[Stored data]
--------------------------------------------------
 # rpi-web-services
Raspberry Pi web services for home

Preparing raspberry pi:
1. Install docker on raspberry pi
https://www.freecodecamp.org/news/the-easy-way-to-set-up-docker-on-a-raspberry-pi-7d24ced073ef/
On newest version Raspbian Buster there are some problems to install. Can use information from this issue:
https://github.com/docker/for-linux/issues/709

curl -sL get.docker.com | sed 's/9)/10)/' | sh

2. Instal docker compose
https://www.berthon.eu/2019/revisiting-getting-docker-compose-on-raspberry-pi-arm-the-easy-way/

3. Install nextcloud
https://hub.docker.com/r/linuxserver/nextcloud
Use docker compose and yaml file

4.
--------------------------------------------------
- _Description of the task_: Scan the records for lines that hold "nextcloud", and reproduce each one you find.

- _Written solution_:
3. Install nextcloud
https://hub.docker.com/r/linuxserver/nextcloud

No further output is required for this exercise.